This repository shows on example on how to run a regression model based on the energy efficiency dataset, described and available at the following url: https://archive.ics.uci.edu/ml/datasets/Energy+efficiency. A deep learning approach, as well as an AutoML based model are given as examples in the file EDA.ipynb.
The automl model is chosen as the deployed example is containerized in a Docker image in order to facilitate simple universal deployment, with a REST api provided for a curl-based json command line interface. This repo also serves as a simple example on how to deploy an ML model in a containerized environment which serves predictions using a REST api.

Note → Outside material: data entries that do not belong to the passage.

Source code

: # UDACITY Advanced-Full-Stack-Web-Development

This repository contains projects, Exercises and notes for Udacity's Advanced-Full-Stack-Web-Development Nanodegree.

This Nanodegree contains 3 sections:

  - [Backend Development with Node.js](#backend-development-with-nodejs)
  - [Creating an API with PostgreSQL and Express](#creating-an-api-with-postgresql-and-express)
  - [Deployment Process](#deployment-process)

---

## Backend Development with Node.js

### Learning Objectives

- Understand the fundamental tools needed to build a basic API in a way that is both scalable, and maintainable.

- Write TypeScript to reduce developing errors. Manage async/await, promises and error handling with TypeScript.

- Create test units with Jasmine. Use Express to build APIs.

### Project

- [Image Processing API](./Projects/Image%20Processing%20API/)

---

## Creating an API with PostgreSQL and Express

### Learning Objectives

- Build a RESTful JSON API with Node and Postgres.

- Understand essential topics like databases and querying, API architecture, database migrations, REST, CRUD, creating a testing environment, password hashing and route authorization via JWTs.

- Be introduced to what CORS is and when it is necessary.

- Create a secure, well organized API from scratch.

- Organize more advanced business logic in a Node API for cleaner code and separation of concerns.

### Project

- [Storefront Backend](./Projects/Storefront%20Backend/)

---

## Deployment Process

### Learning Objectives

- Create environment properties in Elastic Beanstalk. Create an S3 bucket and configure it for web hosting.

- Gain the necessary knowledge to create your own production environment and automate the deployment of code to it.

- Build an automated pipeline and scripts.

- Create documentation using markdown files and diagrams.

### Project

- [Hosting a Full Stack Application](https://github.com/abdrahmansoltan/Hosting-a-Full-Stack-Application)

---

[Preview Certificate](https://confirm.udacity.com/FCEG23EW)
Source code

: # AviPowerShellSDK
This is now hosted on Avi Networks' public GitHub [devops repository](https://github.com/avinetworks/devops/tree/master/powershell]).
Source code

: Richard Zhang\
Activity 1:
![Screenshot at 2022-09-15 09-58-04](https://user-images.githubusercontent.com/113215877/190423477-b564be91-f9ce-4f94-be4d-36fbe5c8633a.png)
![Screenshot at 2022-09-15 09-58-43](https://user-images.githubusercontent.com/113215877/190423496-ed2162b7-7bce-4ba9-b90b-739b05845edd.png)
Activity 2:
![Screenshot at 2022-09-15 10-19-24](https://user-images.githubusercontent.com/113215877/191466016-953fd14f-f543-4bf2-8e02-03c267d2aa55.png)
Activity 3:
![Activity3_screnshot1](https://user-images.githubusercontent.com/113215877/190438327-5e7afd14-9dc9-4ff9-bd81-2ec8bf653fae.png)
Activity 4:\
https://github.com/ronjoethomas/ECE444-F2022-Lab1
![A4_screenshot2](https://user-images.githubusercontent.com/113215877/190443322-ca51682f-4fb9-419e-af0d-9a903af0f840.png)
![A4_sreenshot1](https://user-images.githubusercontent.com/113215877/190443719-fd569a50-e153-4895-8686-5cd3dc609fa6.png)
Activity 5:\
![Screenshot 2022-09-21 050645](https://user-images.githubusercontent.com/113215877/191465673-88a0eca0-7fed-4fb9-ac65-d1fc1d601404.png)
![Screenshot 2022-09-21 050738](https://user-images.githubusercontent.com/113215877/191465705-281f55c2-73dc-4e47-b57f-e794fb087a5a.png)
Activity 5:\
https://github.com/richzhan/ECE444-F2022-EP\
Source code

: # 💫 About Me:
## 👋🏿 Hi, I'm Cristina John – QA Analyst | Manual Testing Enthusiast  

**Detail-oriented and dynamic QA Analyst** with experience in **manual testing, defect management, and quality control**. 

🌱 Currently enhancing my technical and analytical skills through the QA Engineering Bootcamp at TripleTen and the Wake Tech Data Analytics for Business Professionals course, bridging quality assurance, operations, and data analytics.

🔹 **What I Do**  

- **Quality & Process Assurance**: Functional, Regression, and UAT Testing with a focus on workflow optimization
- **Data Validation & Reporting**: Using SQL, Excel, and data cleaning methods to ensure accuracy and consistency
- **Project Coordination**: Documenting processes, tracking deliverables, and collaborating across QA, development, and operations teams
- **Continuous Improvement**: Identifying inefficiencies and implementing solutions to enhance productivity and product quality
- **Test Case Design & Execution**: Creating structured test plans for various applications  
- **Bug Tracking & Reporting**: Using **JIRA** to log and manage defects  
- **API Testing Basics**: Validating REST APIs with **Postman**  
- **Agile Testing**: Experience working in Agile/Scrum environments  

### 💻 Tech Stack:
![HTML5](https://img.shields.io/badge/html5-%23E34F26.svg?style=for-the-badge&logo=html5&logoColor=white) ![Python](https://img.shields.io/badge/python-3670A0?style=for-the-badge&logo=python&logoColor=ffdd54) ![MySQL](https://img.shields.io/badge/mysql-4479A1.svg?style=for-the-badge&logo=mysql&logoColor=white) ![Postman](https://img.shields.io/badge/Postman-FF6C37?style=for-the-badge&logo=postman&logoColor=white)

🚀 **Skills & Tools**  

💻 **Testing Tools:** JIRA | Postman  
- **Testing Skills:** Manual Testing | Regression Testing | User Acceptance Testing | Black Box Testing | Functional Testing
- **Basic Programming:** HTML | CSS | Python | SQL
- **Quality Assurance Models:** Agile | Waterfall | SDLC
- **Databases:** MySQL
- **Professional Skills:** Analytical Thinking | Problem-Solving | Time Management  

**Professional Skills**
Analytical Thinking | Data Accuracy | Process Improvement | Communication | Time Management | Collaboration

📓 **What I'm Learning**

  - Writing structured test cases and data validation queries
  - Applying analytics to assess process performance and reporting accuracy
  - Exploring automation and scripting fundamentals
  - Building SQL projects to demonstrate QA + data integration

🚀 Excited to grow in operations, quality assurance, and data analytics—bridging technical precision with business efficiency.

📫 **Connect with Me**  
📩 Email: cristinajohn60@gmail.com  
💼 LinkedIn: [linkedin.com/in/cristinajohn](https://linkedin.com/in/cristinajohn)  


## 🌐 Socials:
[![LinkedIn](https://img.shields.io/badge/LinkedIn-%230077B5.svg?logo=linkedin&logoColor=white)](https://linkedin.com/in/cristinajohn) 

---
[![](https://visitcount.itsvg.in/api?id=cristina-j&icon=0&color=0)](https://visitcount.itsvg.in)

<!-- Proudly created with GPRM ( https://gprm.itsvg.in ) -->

From a quick exploratory analysis, and the uncovering of a highly fractured feature space, it becomes immediately clear that a tree based approach is best suited for this problem. Beyond having the capacity to capture highly non-linenar interactions, tree-based models also provide the added convenience of minimal data processing. Standardization of input data is therefore not required as may be necessary for a linear model, neural networks, or any model which is sensitive to the range of the different features being considered. In the notebook EDA.ipynb, one such model deep learning model is given as an example.

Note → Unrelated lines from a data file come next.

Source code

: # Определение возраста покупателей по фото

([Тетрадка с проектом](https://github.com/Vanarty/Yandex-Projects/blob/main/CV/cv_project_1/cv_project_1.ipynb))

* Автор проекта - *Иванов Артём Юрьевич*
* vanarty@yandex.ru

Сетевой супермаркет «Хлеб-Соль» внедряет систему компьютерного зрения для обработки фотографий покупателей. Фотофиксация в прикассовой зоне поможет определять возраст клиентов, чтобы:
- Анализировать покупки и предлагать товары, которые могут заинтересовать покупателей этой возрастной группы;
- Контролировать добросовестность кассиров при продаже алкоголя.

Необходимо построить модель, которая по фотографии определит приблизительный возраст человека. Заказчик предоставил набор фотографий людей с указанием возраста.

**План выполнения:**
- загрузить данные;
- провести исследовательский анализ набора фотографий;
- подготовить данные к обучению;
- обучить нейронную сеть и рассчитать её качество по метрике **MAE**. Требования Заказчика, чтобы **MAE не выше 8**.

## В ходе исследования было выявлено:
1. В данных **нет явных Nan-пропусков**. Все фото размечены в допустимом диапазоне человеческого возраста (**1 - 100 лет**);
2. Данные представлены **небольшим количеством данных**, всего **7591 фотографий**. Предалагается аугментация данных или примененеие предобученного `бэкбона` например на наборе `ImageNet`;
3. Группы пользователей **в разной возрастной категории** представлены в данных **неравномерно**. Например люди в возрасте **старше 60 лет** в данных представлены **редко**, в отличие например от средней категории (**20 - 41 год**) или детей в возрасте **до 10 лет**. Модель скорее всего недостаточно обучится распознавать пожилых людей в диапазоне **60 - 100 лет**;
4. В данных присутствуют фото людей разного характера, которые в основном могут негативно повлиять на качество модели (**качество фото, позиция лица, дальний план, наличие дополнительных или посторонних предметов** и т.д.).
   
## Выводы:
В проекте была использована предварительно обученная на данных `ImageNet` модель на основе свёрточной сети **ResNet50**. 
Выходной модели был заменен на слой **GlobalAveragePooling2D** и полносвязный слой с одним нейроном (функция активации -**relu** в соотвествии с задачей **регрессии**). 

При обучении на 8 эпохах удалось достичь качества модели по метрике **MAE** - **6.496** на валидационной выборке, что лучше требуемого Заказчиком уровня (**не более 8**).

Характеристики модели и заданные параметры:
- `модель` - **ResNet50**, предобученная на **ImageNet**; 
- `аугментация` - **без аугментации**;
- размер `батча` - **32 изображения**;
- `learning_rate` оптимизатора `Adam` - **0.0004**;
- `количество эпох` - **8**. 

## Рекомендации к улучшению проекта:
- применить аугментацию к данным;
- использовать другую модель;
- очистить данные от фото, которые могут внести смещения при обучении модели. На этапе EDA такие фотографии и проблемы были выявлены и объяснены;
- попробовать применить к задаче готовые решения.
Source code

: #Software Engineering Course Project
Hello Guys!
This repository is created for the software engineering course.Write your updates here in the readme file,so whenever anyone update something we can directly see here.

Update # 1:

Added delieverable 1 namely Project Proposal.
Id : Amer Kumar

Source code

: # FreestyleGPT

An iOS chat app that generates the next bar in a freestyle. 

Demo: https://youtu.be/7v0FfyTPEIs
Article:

The implemented model makes use of h2o's AutoML functionality to find the most appropriately suited model for the regression task. Unforunately H20 currently does not provide support for multiple output modeling and hence separate models are necessary for each output regressor. One alternative to this approach is sklearn's Decision Tree Regressor, which is capable of regressing multiple targets with a single model; this is adopted as a baseline.
One potential drawback with using one model per target response is an increased computational cost at the training phase. However, even with such considerations, H2o's AutoML feature far outperforms the baseline, and hence is recommended at the small expense of additional training time, especially since the data set is small, feature space is non high-dimensional, and there are only two target variables.
Deploying and running the model is provided in a containerized form making running and deployment simple. To run locally, be sure that a Docker server is running, and first build the image by running:
make build
and then type:
make run
to deploy the docker container. In order to interact with the running services, all that is necessary is a call to curl passing along a JSON formatted string with feature space coordinates. For example:
curl http://localhost:5000 -d '{"X1": 0.98, "X2": 514.5, "X3": 294, "X4": 110.25, "X5": 7, "X6": 4, "X7": 0, "X8": 0}'